A town of about 30,000 residents in southwest Pennsylvania 90 minutes east of Pittsburgh. Its claim to fame is the Johnstown Flood of 1889, in which more than 2,200 died--the deadliest disaster in the U.S. until 9/11. The people are very nice in Johnstown, PA, but the town is extraordinarily religious, maybe because there is not much to do other than go to church, bowling, or to a dive bar. Newcomers may find it difficult to break into the well established social groups, since most of the residents have known each other since childhood. It has quite a number of large cemeteries. The population is mostly white. There are very, very few sidewalks and limited public transportation in this very hilly town. Unemployment is a serious problem here and the average wage is almost unlivably low, but housing costs are low, too. The main sources of employment are health care, defense, telemarketing, and retail.
I'm reluctant to stay in Johnstown, PA, because I will die broke, bored, and lonely.
A conservative, wealthy, mostly Republican town of 45,000 people located 20 miles east of Sacramento. Almost all the nicer cars in the high schools' parking lots belong to the students, some of whom received vehicles like luxury SUVs for their 16th birthdays--no kidding.
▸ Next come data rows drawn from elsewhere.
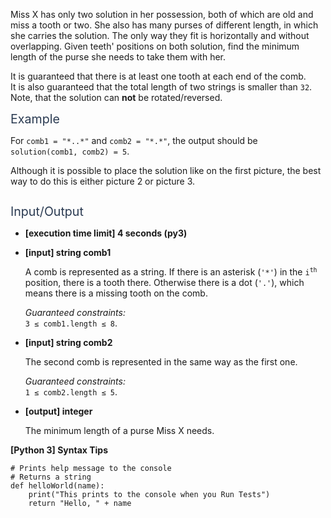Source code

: <p>Miss X has only two solution in her possession, both of which are old and miss a tooth or two. She also has many purses of different length, in which she carries the solution. The only way they fit is horizontally and without overlapping. Given teeth' positions on both solution, find the minimum length of the purse she needs to take them with her.</p>
<p>It is guaranteed that there is at least one tooth at each end of the comb.<br />
It is also guaranteed that the total length of two strings is smaller than <code>32</code>.<br />
Note, that the solution can <strong>not</strong> be rotated/reversed.</p>
<p><span class="markdown--header" style="color:#2b3b52;font-size:1.4em">Example</span></p>
<p>For <code>comb1 = "*..*"</code> and <code>comb2 = "*.*"</code>, the output should be<br />
<code>solution(comb1, comb2) = 5</code>.</p>
<p>Although it is possible to place the solution like on the first picture, the best way to do this is either picture 2 or picture 3.</p>
<p><img src="https://codesignal.s3.amazonaws.com/tasks/combs/img/cbs.png?_tm=1624642284619" alt /></p>
<p><span class="markdown--header" style="color:#2b3b52;font-size:1.4em">Input/Output</span></p>
<ul>
<li>
<p><strong>[execution time limit] 4 seconds (py3)</strong></p>
</li>
<li>
<p><strong>[input] string comb1</strong></p>
<p>A comb is represented as a string. If there is an asterisk (<code>'*'</code>) in the <code>i<sup>th</sup></code> position, there is a tooth there. Otherwise there is a dot (<code>'.'</code>), which means there is a missing tooth on the comb.</p>
<p><em>Guaranteed constraints:</em><br />
<code>3 ≤ comb1.length ≤ 8</code>.</p>
</li>
<li>
<p><strong>[input] string comb2</strong></p>
<p>The second comb is represented in the same way as the first one.</p>
<p><em>Guaranteed constraints:</em><br />
<code>1 ≤ comb2.length ≤ 5</code>.</p>
</li>
<li>
<p><strong>[output] integer</strong></p>
<p>The minimum length of a purse Miss X needs.</p>
</li>
</ul>
<p><strong>[Python 3] Syntax Tips</strong></p>
<pre><code class="language-python"><span class="hljs-comment"># Prints help message to the console</span>
<span class="hljs-comment"># Returns a string</span>
<span class="hljs-keyword">def</span> <span class="hljs-title function_">helloWorld</span>(<span class="hljs-params">name</span>):
    <span class="hljs-built_in">print</span>(<span class="hljs-string">"This prints to the console when you Run Tests"</span>)
    <span class="hljs-keyword">return</span> <span class="hljs-string">"Hello, "</span> + name

</code></pre>
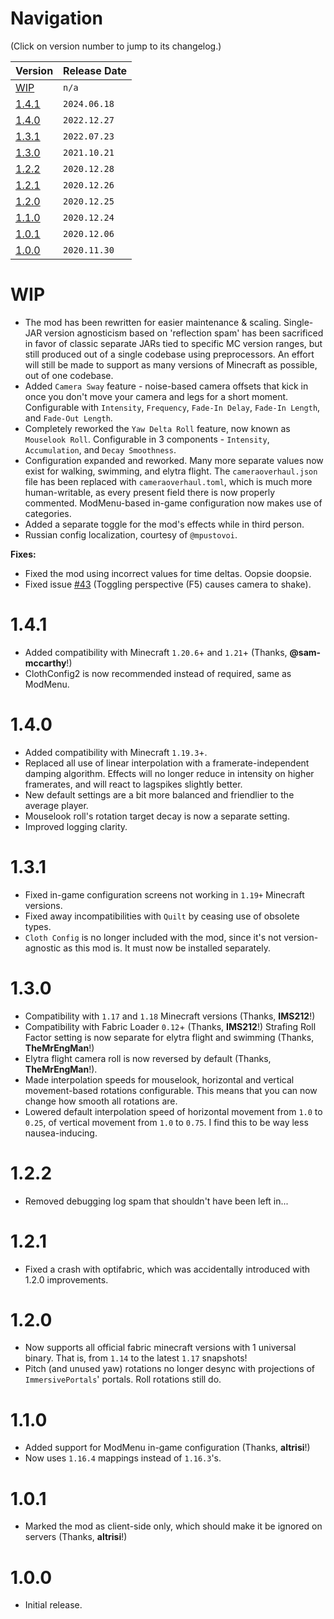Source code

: # Navigation
(Click on version number to jump to its changelog.)

| Version									| Release Date |
| ----------------------------------------- | ------------ |
| [WIP](#wip)                               | `n/a`        |
| [1.4.1](#141)                             | `2024.06.18` |
| [1.4.0](#140)                             | `2022.12.27` |
| [1.3.1](#131)								| `2022.07.23` |
| [1.3.0](#130)								| `2021.10.21` |
| [1.2.2](#122)								| `2020.12.28` |
| [1.2.1](#121)								| `2020.12.26` |
| [1.2.0](#120)								| `2020.12.25` |
| [1.1.0](#110)								| `2020.12.24` |
| [1.0.1](#101)								| `2020.12.06` |
| [1.0.0](#100)								| `2020.11.30` |

# WIP
- The mod has been rewritten for easier maintenance & scaling. Single-JAR version agnosticism based on 'reflection spam' has been sacrificed in favor of classic separate JARs tied to specific MC version ranges, but still produced out of a single codebase using preprocessors. An effort will still be made to support as many versions of Minecraft as possible, out of one codebase.
- Added `Camera Sway` feature - noise-based camera offsets that kick in once you don't move your camera and legs for a short moment. Configurable with `Intensity`, `Frequency`, `Fade-In Delay`, `Fade-In Length`, and `Fade-Out Length`.
- Completely reworked the `Yaw Delta Roll` feature, now known as `Mouselook Roll`. Configurable in 3 components - `Intensity`, `Accumulation`, and `Decay Smoothness`.
- Configuration expanded and reworked. Many more separate values now exist for walking, swimming, and elytra flight. The `cameraoverhaul.json` file has been replaced with `cameraoverhaul.toml`, which is much more human-writable, as every present field there is now properly commented. ModMenu-based in-game configuration now makes use of categories.
- Added a separate toggle for the mod's effects while in third person.
- Russian config localization, courtesy of `@mpustovoi`.

**Fixes:**
- Fixed the mod using incorrect values for time deltas. Oopsie doopsie.
- Fixed issue [#43](https://github.com/Mirsario/Minecraft-CameraOverhaul/issues/43) (Toggling perspective (F5) causes camera to shake).

# 1.4.1
- Added compatibility with Minecraft `1.20.6`+ and `1.21`+ (Thanks, **@sam-mccarthy**!)
- ClothConfig2 is now recommended instead of required, same as ModMenu.

# 1.4.0

- Added compatibility with Minecraft `1.19.3`+.
- Replaced all use of linear interpolation with a framerate-independent damping algorithm. Effects will no longer reduce in intensity on higher framerates, and will react to lagspikes slightly better.
- New default settings are a bit more balanced and friendlier to the average player.
- Mouselook roll's rotation target decay is now a separate setting.
- Improved logging clarity.

# 1.3.1

- Fixed in-game configuration screens not working in `1.19+` Minecraft versions.
- Fixed away incompatibilities with `Quilt` by ceasing use of obsolete types.
- `Cloth Config` is no longer included with the mod, since it's not version-agnostic as this mod is. It must now be installed separately.

# 1.3.0

- Compatibility with `1.17` and `1.18` Minecraft versions (Thanks, **IMS212**!)
- Compatibility with Fabric Loader `0.12`+ (Thanks, **IMS212**!)
    Strafing Roll Factor setting is now separate for elytra flight and swimming (Thanks, **TheMrEngMan**!)
- Elytra flight camera roll is now reversed by default (Thanks, **TheMrEngMan**!).
- Made interpolation speeds for mouselook, horizontal and vertical movement-based rotations configurable. This means that you can now change how smooth all rotations are.
- Lowered default interpolation speed of horizontal movement from `1.0` to `0.25`, of vertical movement from `1.0` to `0.75`. I find this to be way less nausea-inducing.

# 1.2.2

- Removed debugging log spam that shouldn't have been left in...

# 1.2.1

- Fixed a crash with optifabric, which was accidentally introduced with 1.2.0 improvements.

# 1.2.0

- Now supports all official fabric minecraft versions with 1 universal binary. That is, from `1.14` to the latest `1.17` snapshots!
- Pitch (and unused yaw) rotations no longer desync with projections of `ImmersivePortals`' portals. Roll rotations still do.

# 1.1.0

- Added support for ModMenu in-game configuration (Thanks, **altrisi**!)
- Now uses `1.16.4` mappings instead of `1.16.3`'s.

# 1.0.1

- Marked the mod as client-side only, which should make it be ignored on servers (Thanks, **altrisi**!)

# 1.0.0

- Initial release.
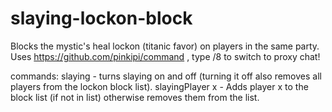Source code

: # slaying-lockon-block

Blocks the mystic's heal lockon (titanic favor) on players in the same party. 
Uses https://github.com/pinkipi/command , type /8 to switch to proxy chat!

commands:
slaying - turns slaying on and off (turning it off also removes all players from the lockon block list).
slayingPlayer x - Adds player x to the block list (if not in list) otherwise removes them from the list.
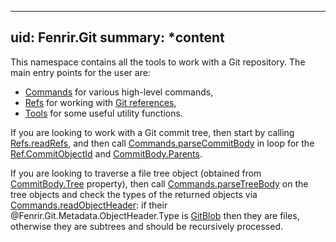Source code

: <!--
SPDX-FileCopyrightText: 2025 Friedrich von Never <friedrich@fornever.me>

SPDX-License-Identifier: MIT
-->

---
uid: Fenrir.Git
summary: *content
---

This namespace contains all the tools to work with a Git repository. The main entry points for the user are:
- [Commands](api/Fenrir.Git.Commands.yml) for various high-level commands,
- [Refs](api/Fenrir.Git.Refs.yml) for working with [Git references][docs.git-refs],
- [Tools](api/Fenrir.Git.Tools.yml) for some useful utility functions.

If you are looking to work with a Git commit tree, then start by calling [Refs.readRefs](xref:Fenrir.Git.Refs.readRefs(System.String)), and then call [Commands.parseCommitBody](xref:Fenrir.Git.Commands.parseCommitBody(System.String,System.String)) in loop for the [Ref.CommitObjectId](xref:Fenrir.Git.Ref.CommitObjectId) and [CommitBody.Parents](xref:Fenrir.Git.Metadata.CommitBody.Parents).

If you are looking to traverse a file tree object (obtained from [CommitBody.Tree](xref:Fenrir.Git.Metadata.CommitBody.Tree) property), then call [Commands.parseTreeBody](xref:Fenrir.Git.Commands.parseTreeBody(System.String,System.String)) on the tree objects and check the types of the returned objects via [Commands.readObjectHeader](xref:Fenrir.Git.Commands.readObjectHeader(System.String,System.String)): if their @Fenrir.Git.Metadata.ObjectHeader.Type is [GitBlob](api/Fenrir.Git.Metadata.GitObjectType.yml) then they are files, otherwise they are subtrees and should be recursively processed.

[docs.git-refs]: https://git-scm.com/book/en/v2/Git-Internals-Git-References
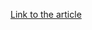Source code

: [Link to the article](https://techcommunity.microsoft.com/blog/MicrosoftDefenderCloudBlog/microsoft-defender-for-cloud-named-a-leader-in-frost-radar%E2%84%A2-for-cnapp-for-the-se/4358036)
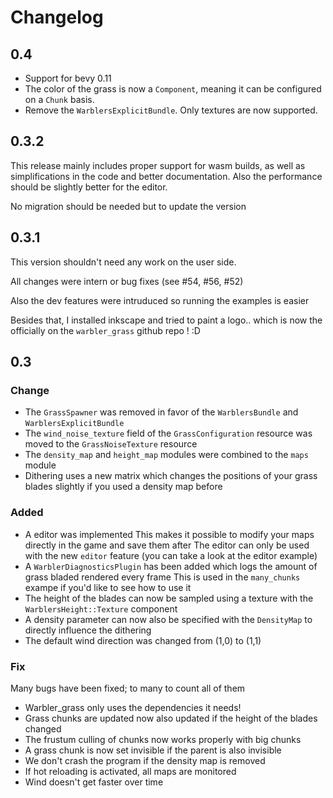 # Changelog
## 0.4
* Support for bevy 0.11
* The color of the grass is now a `Component`, meaning it can be configured on a `Chunk` basis.
* Remove the `WarblersExplicitBundle`. Only textures are now supported.
## 0.3.2
This release mainly includes proper support for wasm builds,
as well as simplifications in the code and better documentation.
Also the performance should be slightly better for the editor.

No migration should be needed but to update the version

## 0.3.1
This version shouldn't need any work on the user side.

All changes were intern or bug fixes (see #54, #56, #52)

Also the dev features were intruduced so running the examples is easier

Besides that, I installed inkscape and tried to paint a logo.. which is now the officially on the `warbler_grass` github repo ! :D

## 0.3
### Change
* The `GrassSpawner` was removed in favor of the `WarblersBundle` and `WarblersExplicitBundle`
* The `wind_noise_texture` field of the `GrassConfiguration` resource was moved to the `GrassNoiseTexture` resource
* The `density_map` and `height_map` modules were combined to the `maps` module
* Dithering uses a new matrix which changes the positions of your grass blades slightly if you used a density map before

### Added
* A editor was implemented
This makes it possible to modify your maps directly in the game and save them after
The editor can only be used with the new `editor` feature (you can take a look at the editor example)
* A `WarblerDiagnosticsPlugin` has been added which logs the amount of grass bladed rendered every frame
This is used in the `many_chunks` exampe if you'd like to see how to use it
* The height of the blades can now be sampled using a texture with the `WarblersHeight::Texture` component
* A density parameter can now also be specified with the `DensityMap` to directly influence the dithering
* The default wind direction was changed from (1,0) to (1,1)

### Fix
Many bugs have been fixed; to many to count all of them
* Warbler_grass only uses the dependencies it needs!
* Grass chunks are updated now also updated if the height of the blades changed
* The frustum culling of chunks now works properly with big chunks
* A grass chunk is now set invisible if the parent is also invisible
* We don't crash the program if the density map is removed
* If hot reloading is activated, all maps are monitored
* Wind doesn't get faster over time
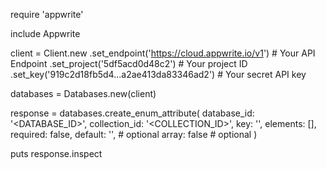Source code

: require 'appwrite'

include Appwrite

client = Client.new
    .set_endpoint('https://cloud.appwrite.io/v1') # Your API Endpoint
    .set_project('5df5acd0d48c2') # Your project ID
    .set_key('919c2d18fb5d4...a2ae413da83346ad2') # Your secret API key

databases = Databases.new(client)

response = databases.create_enum_attribute(
    database_id: '<DATABASE_ID>',
    collection_id: '<COLLECTION_ID>',
    key: '',
    elements: [],
    required: false,
    default: '<DEFAULT>', # optional
    array: false # optional
)

puts response.inspect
Folsom's wealthiest neighborhoods have worked hard to maintain their well deserved reputation for snobbery. To many, a "mismatched" outfit means you're wearing a Tommy Hilfiger shirt with Abercrombie&Fitch pants. The Johnny Cash song, "Stuck in Folsom Prison," is based on--you guessed it: the prison in Folsom, which is at the far eastern edge of town. Folsom does have a small low-income area, but most people don't know about it because no major streets go through there.
I used to live in Folsom, CA. It's a clean, well maintained town, but I sure don't miss the snobs.